5 of 91 comments (clear)

  1. The retroactive part by i_should_be_working · · Score: 4, Interesting

    This whole thing is disgusting.

    But I have a question about the retroactive part. It seems that not only will stations have to pay more in the future, but they have to pay more for the past year or so. How is that legal? Also, does anyone know how it would be enforced? If a station just shuts down and doesn't pay for the past year, then what?

  2. Here's hoping! by Jugalator · · Score: 3, Interesting

    I really, really hope the Internet Radio Equality Act will go through ASAP for this, or it'll likely become a devastating blow to most serious Internet radio stations out there. :-/

    --
    Beware: In C++, your friends can see your privates!
  3. Re:Voice your unhappiness! by Otter · · Score: 3, Interesting
    I'm constantly posting here to explain why copyrights and patents are vital for continued innovation and creativity, and why you "Music and movies suck so that's why I have to steal them!" people are idiots. And I wrote to my representatives the minute Pandora sent me the above link. All the music I've purchased over the last few years is stuff I've learned about from Pandora, Live365 and Garageband, and keeping it legal is what allows me to talk down to you whiny thieves.

    If you don't take action on this, you've forfeited your right to ever post moronic "Teh RIAA is suing teh singal mothers!" comments again.

  4. Re:The Rich get richer... by bishiraver · · Score: 3, Interesting

    Dude, I've purchased more music since listening to Pandora than I had in the previous four years. I've found some really interesting off-the-wall/radar artists with their service, and have spent approximately $130 in iTunes and amazon (via the pandora affiliate links so they get some c-c-c-cash) on their albums in the past 8 months. The RIAA gets their money, maybe, but I want my music. It's anecdotal, but it proves a certain point: internet radio helps people find obscure music; obscure but good music drives sales; sales make more money. In the long run, it will only be good for the music industry: too bad the RIAA is looking out for the suits who want to bolster the status quo this quarter instead of looking to what will make profits rain down six quarters or six years from now. Mainly because they're smelly old men who are only going to live for a few more years anyways, so who cares about future profits? GIMME MY LEAR JET NOW!

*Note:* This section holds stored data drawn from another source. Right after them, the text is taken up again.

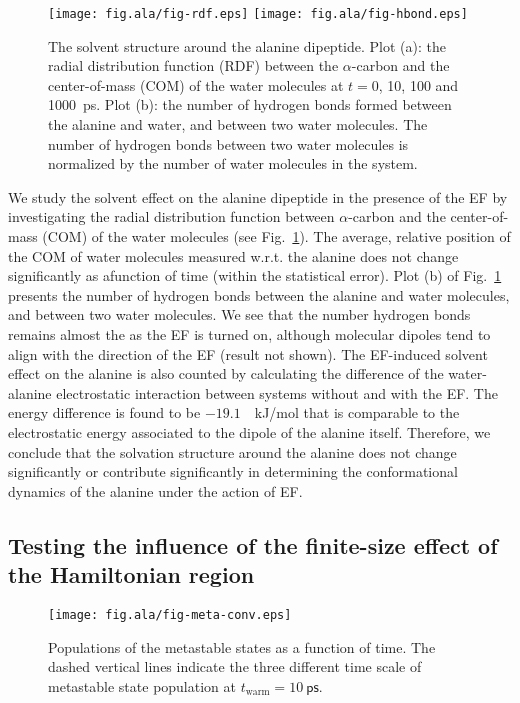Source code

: \documentclass[a4paper,preprint,unsortedaddress,onecolumn]{revtex4-1}
\begin{document}
\begin{figure}
  \centering
  \texttt{[image: fig.ala/fig-rdf.eps]}
  \texttt{[image: fig.ala/fig-hbond.eps]}
  \caption{The solvent structure around the alanine dipeptide.  Plot
    (a): the radial distribution function (RDF) between the
    $\alpha$-carbon and the center-of-mass (COM) of the water molecules at
    $t = 0$, 10, 100 and 1000~ps.  Plot (b): the number of hydrogen
    bonds formed between the alanine and water, and between two water
    molecules.  The number of hydrogen bonds between two water
    molecules is normalized by the number of water molecules in the
    system.}
  \label{fig:tmp7a}
\end{figure}
We study the solvent effect on the alanine dipeptide in the presence of the EF by investigating
the radial distribution function between $\alpha$-carbon and the
center-of-mass (COM) of the water molecules
(see Fig.~\ref{fig:tmp7a}). The average, relative position of the COM of water molecules measured w.r.t.
 the alanine does not change significantly as afunction of time (within the statistical error). Plot (b) of
Fig.~\ref{fig:tmp7a} presents the number of hydrogen bonds between the
alanine and water molecules, and between two water molecules. We see that the
number hydrogen bonds remains almost the as the EF is turned on,
although molecular dipoles tend to align with the direction of the EF (result
not shown). 
The EF-induced solvent effect on the alanine is also counted by calculating the
difference of the water-alanine electrostatic interaction 
between systems without and with the EF.
The energy difference is found to be $-19.1$~~kJ/mol that is
comparable to the electrostatic energy associated to the dipole of the alanine itself.
Therefore, we conclude that the solvation structure around the
alanine does not change significantly or contribute significantly in determining the conformational dynamics of the alanine under the action of EF.






\subsection{Testing the influence of the finite-size effect of the Hamiltonian region}

\begin{figure}
  \centering
  \texttt{[image: fig.ala/fig-meta-conv.eps]}
  \caption{Populations of the metastable states as a function of time.
    The dashed vertical lines indicate the three different time scale of
  metastable state population at $t_{\textrm{warm}} = 10~\textsf{ps}$.}
  \label{fig:tmp7}
\end{figure}
\end{document}
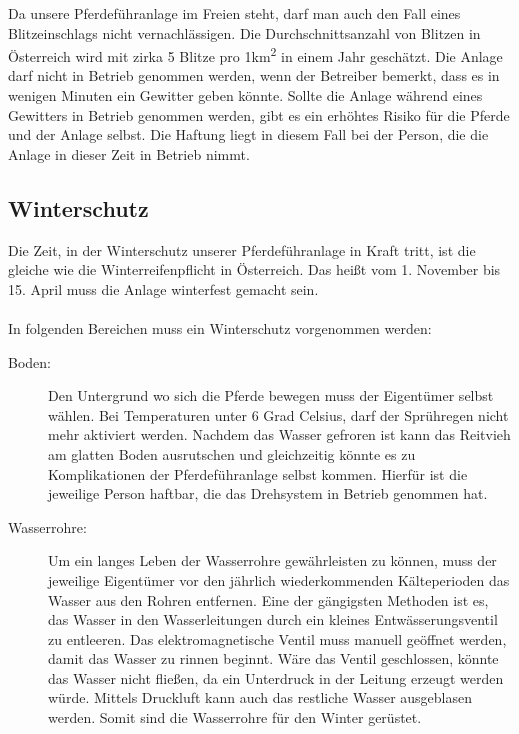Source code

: Da unsere Pferdeführanlage im Freien steht, darf man auch den Fall eines Blitzeinschlags nicht vernachlässigen. 
Die Durchschnittsanzahl von Blitzen in Österreich wird mit zirka 5 Blitze pro 1km\textsuperscript{2} in einem Jahr geschätzt. 
Die Anlage darf nicht in Betrieb genommen werden, wenn der Betreiber bemerkt, 
dass es in wenigen Minuten ein Gewitter geben könnte.
Sollte die Anlage während eines Gewitters in Betrieb genommen werden, 
gibt es ein erhöhtes Risiko für die Pferde und der Anlage selbst.
Die Haftung liegt in diesem Fall bei der Person, die die Anlage in dieser Zeit in Betrieb nimmt.

\subsection{Winterschutz}
\label{sec:winterschutz}

Die Zeit, in der Winterschutz unserer Pferdeführanlage in Kraft tritt, ist die gleiche wie die Winterreifenpflicht in Österreich. Das heißt vom 1. November bis 15. April muss die Anlage winterfest gemacht sein. 
\\
\\
In folgenden Bereichen muss ein Winterschutz vorgenommen werden:
\begin{description}
\item[Boden:]
Den Untergrund wo sich die Pferde bewegen muss der Eigentümer selbst wählen. Bei Temperaturen unter 6 Grad Celsius, darf der Sprühregen nicht mehr aktiviert werden. Nachdem das Wasser gefroren ist kann das Reitvieh am glatten Boden ausrutschen und gleichzeitig könnte es zu Komplikationen der Pferdeführanlage selbst kommen. Hierfür ist die jeweilige Person haftbar, die das Drehsystem in Betrieb genommen hat.

\item[Wasserrohre:]

Um ein langes Leben der Wasserrohre gewährleisten zu können, muss der jeweilige Eigentümer vor den jährlich wiederkommenden Kälteperioden das Wasser aus den Rohren entfernen. Eine der gängigsten Methoden ist es, das Wasser in den Wasserleitungen durch ein kleines Entwässerungsventil zu entleeren. Das elektromagnetische Ventil muss manuell geöffnet werden, damit das Wasser zu rinnen beginnt. Wäre das Ventil geschlossen, könnte das Wasser nicht fließen, da ein Unterdruck in der Leitung erzeugt werden würde. Mittels Druckluft kann auch das restliche Wasser ausgeblasen werden. Somit sind die Wasserrohre für den Winter gerüstet.

\end{description}

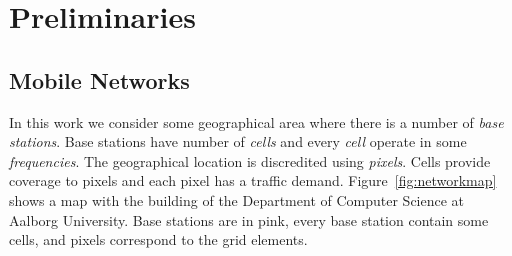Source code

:\section{Preliminaries}

\subsection{Mobile Networks}


In this work we consider some geographical area where there is a
number of \emph{base stations}. Base stations have number of
\emph{cells} and every \emph{cell} operate in some \emph{frequencies}.
The geographical location is discredited using \emph{pixels}. Cells
provide coverage to pixels and each pixel has a traffic demand.
Figure~\ref{fig:networkmap} shows a map with the building of the
Department of Computer Science at Aalborg University. Base stations
are in pink, every base station contain some cells, and pixels
correspond to the grid elements.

  5. Re:Turnabout is fair play by SupermanX · · Score: 4, Interesting

    Well, I think you have the right idea...
    However THIS is what I would suggest.

    Require RADIO to pay these fees as well, and remove any option for a negotiated deal with individual studios. Make everyone pay the same fees...

    Terrestrial Radio has a much bigger lobby, and if they had to pay similar fees, they would fight this every step of the way. This would force the established media to fight for the rights of the new media... because they have been lumped together.